_ABOUT THIS EXERCISE_
This exercise calls for the whole listing to be given again exactly, without images.

- - - -

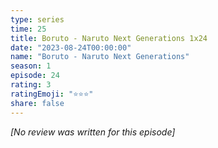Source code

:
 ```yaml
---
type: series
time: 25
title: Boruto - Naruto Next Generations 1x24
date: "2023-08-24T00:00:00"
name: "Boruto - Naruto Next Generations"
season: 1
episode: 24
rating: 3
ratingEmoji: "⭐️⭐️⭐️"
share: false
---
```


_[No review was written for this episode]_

- - - -

_WORKED SOLUTION_
Source code

:
 ```yaml
---
type: series
time: 25
title: Boruto - Naruto Next Generations 1x24
date: "2023-08-24T00:00:00"
name: "Boruto - Naruto Next Generations"
season: 1
episode: 24
rating: 3
ratingEmoji: "⭐️⭐️⭐️"
share: false
---
```


_[No review was written for this episode]_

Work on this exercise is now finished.